▸ Data records
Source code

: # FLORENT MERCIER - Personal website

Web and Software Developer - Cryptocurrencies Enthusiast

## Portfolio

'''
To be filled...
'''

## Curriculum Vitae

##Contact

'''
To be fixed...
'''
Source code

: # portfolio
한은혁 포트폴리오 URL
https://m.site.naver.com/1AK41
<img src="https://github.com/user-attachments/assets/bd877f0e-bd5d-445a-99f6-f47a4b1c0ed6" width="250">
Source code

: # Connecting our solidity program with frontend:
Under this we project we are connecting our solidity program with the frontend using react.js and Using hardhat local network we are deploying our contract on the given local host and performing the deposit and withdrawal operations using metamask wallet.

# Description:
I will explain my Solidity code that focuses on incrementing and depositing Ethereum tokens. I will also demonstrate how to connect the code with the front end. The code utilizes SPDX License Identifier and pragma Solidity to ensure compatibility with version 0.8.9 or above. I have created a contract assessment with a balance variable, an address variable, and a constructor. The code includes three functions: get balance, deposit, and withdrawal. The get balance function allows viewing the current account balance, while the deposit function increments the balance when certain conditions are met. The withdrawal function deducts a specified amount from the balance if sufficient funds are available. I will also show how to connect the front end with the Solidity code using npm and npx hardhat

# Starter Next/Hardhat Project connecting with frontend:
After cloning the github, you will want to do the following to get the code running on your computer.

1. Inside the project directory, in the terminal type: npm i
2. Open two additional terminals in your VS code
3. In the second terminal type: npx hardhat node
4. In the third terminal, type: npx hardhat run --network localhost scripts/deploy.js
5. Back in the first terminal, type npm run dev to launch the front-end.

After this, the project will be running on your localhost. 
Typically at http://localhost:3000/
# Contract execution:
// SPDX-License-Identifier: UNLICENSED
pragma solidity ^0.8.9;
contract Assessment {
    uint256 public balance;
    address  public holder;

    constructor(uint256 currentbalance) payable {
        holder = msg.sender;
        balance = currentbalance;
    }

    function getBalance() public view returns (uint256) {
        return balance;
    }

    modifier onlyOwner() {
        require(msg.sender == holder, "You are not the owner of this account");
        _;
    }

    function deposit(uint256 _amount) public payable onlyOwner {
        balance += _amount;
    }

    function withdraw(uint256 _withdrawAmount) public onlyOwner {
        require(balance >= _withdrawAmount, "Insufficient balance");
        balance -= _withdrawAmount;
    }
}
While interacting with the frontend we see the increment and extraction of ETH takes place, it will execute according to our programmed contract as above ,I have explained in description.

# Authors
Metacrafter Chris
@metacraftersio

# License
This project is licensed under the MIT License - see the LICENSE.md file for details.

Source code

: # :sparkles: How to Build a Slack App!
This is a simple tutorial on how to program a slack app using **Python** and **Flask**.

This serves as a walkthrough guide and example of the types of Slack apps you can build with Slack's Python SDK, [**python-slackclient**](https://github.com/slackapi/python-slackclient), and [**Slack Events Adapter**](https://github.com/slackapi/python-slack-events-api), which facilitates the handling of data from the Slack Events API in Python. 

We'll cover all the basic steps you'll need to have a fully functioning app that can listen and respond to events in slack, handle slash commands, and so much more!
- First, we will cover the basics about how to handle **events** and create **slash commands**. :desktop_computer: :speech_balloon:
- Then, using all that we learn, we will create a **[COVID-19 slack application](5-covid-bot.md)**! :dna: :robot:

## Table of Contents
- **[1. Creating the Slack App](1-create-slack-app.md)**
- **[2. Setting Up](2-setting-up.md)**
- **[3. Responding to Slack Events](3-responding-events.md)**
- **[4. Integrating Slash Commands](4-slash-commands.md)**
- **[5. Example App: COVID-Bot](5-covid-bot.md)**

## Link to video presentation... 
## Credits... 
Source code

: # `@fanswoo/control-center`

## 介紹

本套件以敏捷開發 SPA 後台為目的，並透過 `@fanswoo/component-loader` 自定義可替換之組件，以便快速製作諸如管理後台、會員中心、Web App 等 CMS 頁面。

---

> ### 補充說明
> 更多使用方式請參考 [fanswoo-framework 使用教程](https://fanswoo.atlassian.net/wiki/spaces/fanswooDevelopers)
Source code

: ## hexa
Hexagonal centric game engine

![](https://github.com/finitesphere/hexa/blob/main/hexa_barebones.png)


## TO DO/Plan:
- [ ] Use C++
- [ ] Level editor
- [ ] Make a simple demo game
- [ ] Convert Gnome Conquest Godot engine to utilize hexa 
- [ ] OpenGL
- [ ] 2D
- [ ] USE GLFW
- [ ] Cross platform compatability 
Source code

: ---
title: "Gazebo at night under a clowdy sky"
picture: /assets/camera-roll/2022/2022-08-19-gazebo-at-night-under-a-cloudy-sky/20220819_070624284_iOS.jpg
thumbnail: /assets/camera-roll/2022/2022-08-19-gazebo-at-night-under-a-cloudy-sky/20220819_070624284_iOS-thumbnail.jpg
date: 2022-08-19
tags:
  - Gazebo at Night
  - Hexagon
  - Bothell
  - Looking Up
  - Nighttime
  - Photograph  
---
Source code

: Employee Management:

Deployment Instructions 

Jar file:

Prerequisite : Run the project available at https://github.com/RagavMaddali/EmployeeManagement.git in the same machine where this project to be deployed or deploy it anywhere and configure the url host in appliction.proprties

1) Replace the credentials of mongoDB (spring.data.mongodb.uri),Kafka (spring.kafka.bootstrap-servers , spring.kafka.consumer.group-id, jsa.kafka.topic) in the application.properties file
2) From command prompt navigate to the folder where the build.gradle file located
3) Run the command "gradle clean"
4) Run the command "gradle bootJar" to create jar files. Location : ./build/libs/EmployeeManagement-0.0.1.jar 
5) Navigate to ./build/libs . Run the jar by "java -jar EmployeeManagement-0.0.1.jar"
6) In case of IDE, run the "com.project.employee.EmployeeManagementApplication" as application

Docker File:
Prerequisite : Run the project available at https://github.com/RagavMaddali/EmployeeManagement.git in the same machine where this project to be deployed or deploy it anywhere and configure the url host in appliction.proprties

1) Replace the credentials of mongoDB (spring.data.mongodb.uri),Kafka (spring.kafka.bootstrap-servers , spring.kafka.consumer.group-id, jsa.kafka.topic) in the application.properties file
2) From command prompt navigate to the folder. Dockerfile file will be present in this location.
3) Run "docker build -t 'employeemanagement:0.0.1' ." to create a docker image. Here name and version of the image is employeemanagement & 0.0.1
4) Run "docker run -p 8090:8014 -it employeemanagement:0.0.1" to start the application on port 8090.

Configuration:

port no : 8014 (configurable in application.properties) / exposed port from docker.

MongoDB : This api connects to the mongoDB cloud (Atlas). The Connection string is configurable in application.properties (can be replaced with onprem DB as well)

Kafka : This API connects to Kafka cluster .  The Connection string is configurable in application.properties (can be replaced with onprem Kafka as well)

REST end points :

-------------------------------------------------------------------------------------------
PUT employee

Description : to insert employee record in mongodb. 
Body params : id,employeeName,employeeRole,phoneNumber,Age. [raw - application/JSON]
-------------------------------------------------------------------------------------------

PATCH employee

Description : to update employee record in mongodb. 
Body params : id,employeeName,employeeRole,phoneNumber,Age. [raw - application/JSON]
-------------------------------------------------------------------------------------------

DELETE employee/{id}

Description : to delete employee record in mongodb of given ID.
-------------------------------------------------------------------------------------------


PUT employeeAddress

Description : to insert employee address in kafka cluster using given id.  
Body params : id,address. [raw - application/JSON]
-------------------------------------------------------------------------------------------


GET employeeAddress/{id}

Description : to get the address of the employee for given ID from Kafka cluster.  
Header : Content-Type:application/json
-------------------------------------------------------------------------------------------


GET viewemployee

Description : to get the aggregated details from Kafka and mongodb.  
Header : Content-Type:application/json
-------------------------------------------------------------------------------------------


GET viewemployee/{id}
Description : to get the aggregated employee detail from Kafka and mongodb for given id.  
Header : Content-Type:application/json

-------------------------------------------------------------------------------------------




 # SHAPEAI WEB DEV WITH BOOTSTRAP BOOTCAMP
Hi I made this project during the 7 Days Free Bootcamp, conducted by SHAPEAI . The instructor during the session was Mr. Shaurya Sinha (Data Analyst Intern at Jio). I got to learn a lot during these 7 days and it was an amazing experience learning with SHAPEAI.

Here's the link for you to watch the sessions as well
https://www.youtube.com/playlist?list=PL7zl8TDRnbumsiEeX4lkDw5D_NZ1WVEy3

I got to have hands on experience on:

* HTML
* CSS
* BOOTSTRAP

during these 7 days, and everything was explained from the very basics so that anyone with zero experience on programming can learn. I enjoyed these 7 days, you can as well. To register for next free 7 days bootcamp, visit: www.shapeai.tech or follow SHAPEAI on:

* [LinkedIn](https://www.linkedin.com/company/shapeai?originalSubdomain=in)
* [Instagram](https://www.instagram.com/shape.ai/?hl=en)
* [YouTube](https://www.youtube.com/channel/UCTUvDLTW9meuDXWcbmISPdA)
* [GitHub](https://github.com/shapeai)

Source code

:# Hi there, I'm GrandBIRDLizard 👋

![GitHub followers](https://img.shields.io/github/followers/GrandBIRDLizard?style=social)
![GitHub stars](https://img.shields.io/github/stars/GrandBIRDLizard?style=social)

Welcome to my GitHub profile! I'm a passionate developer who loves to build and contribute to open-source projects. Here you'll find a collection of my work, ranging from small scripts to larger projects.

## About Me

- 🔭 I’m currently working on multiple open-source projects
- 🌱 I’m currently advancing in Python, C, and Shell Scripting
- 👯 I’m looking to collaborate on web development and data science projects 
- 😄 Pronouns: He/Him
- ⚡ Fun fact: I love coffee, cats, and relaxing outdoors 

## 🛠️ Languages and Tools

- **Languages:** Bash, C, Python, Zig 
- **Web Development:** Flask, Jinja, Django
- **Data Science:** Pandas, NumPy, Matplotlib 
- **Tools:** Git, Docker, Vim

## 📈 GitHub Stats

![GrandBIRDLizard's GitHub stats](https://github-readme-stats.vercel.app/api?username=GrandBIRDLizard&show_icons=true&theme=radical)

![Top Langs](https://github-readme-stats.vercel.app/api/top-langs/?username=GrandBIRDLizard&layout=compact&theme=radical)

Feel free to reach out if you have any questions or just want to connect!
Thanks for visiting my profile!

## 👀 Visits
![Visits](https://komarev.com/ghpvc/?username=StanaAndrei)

▸ What the task requires
Please print exactly what appears from the first line of the data through the line with "# Starter Next/Hardhat", including both of those lines and nothing past them.

▸ Result of this task
Source code

: # FLORENT MERCIER - Personal website

Web and Software Developer - Cryptocurrencies Enthusiast

## Portfolio

'''
To be filled...
'''

## Curriculum Vitae

##Contact

'''
To be fixed...
'''
Source code

: # portfolio
한은혁 포트폴리오 URL
https://m.site.naver.com/1AK41
<img src="https://github.com/user-attachments/assets/bd877f0e-bd5d-445a-99f6-f47a4b1c0ed6" width="250">
Source code

: # Connecting our solidity program with frontend:
Under this we project we are connecting our solidity program with the frontend using react.js and Using hardhat local network we are deploying our contract on the given local host and performing the deposit and withdrawal operations using metamask wallet.

# Description:
I will explain my Solidity code that focuses on incrementing and depositing Ethereum tokens. I will also demonstrate how to connect the code with the front end. The code utilizes SPDX License Identifier and pragma Solidity to ensure compatibility with version 0.8.9 or above. I have created a contract assessment with a balance variable, an address variable, and a constructor. The code includes three functions: get balance, deposit, and withdrawal. The get balance function allows viewing the current account balance, while the deposit function increments the balance when certain conditions are met. The withdrawal function deducts a specified amount from the balance if sufficient funds are available. I will also show how to connect the front end with the Solidity code using npm and npx hardhat

# Starter Next/Hardhat Project connecting with frontend:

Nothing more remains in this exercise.